Die Regierung demonstrierte derweil die Rückkehr zur Normalität. Der Premierminister und das ganze Kabinett zogen am Freitag mit wenigen Ausnahmen ihre blauen Overalls aus, mit denen sie drei Wochen lang ihr Krisenbewusstsein ausgedrückt hatten. „Wir wollen zeigen, dass wir in die Zukunft blicken“, erklärte Regierungssprecher Yukio Edano die Rückkehr zur gewohnten Kleidung. Am 1. April beginnt in Japan das neue Geschäftsjahr.

Auch für die rund 70.000 Evakuierten aus der 20-Kilometer-Zone um die havarierten Atommeiler wird der Ausnahmezustand zur ungewollten Normalität. „Sie sollten sich darauf einstellen, dass sie langfristig nicht in ihre Häuser zurückkehren können“, sagte Edano. Eine Ausweitung der Zone machte Edano von den Strahlenwerten abhängig. Eine Vergrößerung des Evakuierungsradius um nur 10 Kilometer würde jedoch bedeuten, dass weitere 137.000 Personen weichen müssen. Botschaften in Tokio wie die der USA fordern ihre Bürger gar auf, sich nicht im 80-Kilometer Umkreis aufzuhalten. Eine Evakuierung eines so großen Gebietes würde Großstädte betreffen wie das 53 Kilometer entfernte Iwaki (342.000 Einwohner), Kooriyama (57 Kilometer, 340.000 Einwohner) und Fukushima (75 Kilometer, 292.000).

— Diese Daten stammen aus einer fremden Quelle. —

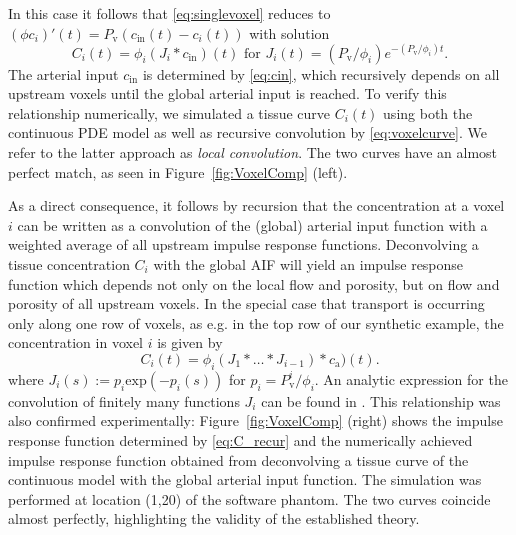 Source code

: \documentclass[journal,twocolumn]{IEEEtran}
\newcommand{\ca}{c_\mathrm{a}}
\newcommand{\Perfv}{P_{\mathrm{v}}}
\begin{document}
	In this case it follows that \eqref{eq:singlevoxel} reduces to $(\phi c_i)'(t) = \Perfv (c_\mathrm{in}(t) - c_i(t))$ 
	with solution
	\begin{equation}\label{eq:voxelcurve}
		C_i(t) = \phi_i(J_i*c_{\mathrm{in}})(t)
			\text{ for } J_i(t)=(\Perfv/\phi_i)e^{- (\Perfv/\phi_i)t}.
	\end{equation}
	The arterial input $c_{\mathrm{in}}$ is determined by \eqref{eq:cin}, which recursively depends on all upstream voxels until the global arterial input is reached.
	To verify this relationship numerically, we simulated a tissue curve $C_i(t)$ using both the continuous PDE model as well as recursive convolution by \eqref{eq:voxelcurve}.
	We refer to the latter approach as \textit{local convolution}. The two curves have an almost perfect match, as seen in Figure~\ref{fig:VoxelComp} (left).	
	
	As a direct consequence, it follows by recursion that the concentration at a voxel $i$ can be written as a convolution of the (global) arterial input function with a weighted average of all upstream impulse response functions.
	Deconvolving a tissue concentration $C_i$ with the global AIF will yield an impulse response function which depends not only on the local flow and porosity, but on flow and porosity of all upstream voxels.
	In the special case that transport is occurring only along one row of voxels, as e.g. in the top row of our synthetic example, the concentration in voxel $i$ is given by
	\begin{equation}
		C_i(t) = \phi_i (J_1\ast \dots \ast J_{i-1})\ast\ca)(t).
		\label{eq:C_recur}
	\end{equation}
	where $J_i(s):=p_i\mathrm{exp}(- p_i(s))$ for $p_i=\Perfv^i/\phi_i$.
	An analytic expression for the convolution of finitely many functions $J_i$ can be found in \cite{Kordecki97}.
	This relationship was also confirmed experimentally: Figure~\ref{fig:VoxelComp} (right) shows the impulse response function determined by \eqref{eq:C_recur} and the numerically achieved impulse response function obtained from deconvolving a tissue curve of the continuous model with the global arterial input function. 
	The simulation was performed at location (1,20) of the software phantom.
	The two curves coincide almost perfectly, highlighting the validity of the established theory.
	
\end{document}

Die Internationale Atomenergiebehörde (IAEO) in Wien hatte in dem Dorf Iitate 40 Kilometer vom Atomkraftwerk entfernt eine radioaktive Strahlung von 200.000 bis 900.000 Becquerel durch Jod-131 und Cäsium-137 gemessen. Daher müssten die Menschen evakuiert werden, forderte die IAEO. Doch die japanische Atomsicherheitskommission Nisa hatte 163.000 Becquerel gemessen. Behördensprecher Seiji Shiroya führte den Unterschied darauf zurück, dass die IAEO die Strahlung auf einem Quadratmeter Gras, Nisa hingegen in einem Kilogramm Boden ausgewertet habe. „Unsere Kriterien für die Evakuierung sind die Strahlenwerte in der Luft, im Staub und in der Nahrung. Das sagt mehr über die Wirkung auf Menschen aus“, betonte ein Nisa-Sprecher.

Der Bürgermeister von Iitate ließ sich davon überzeugen. „Einen halben Tag lang habe ich mir Sorgen gemacht, aber jetzt bin ich beruhigt“, sagte Norio Kanno. Die Regierung habe ihm versprochen, etwas gegen den verstrahlten Boden zu unternehmen. Eine 60-jährige Frau war weniger naiv. „Es ist gut, dass der Atomunfall international beobachtet wird“, meinte sie. Dadurch könne Japan nichts verschleiern. Professor Hiromi Yamazawa von der Universität Nagoya hält die Strahlenwerte für „ziemlich hoch“. Die Menschen sollten in ihren Häusern bleiben oder die Stadt verlassen. Fast die Hälfte der 6.500 Dorfbewohner ist bereits weg.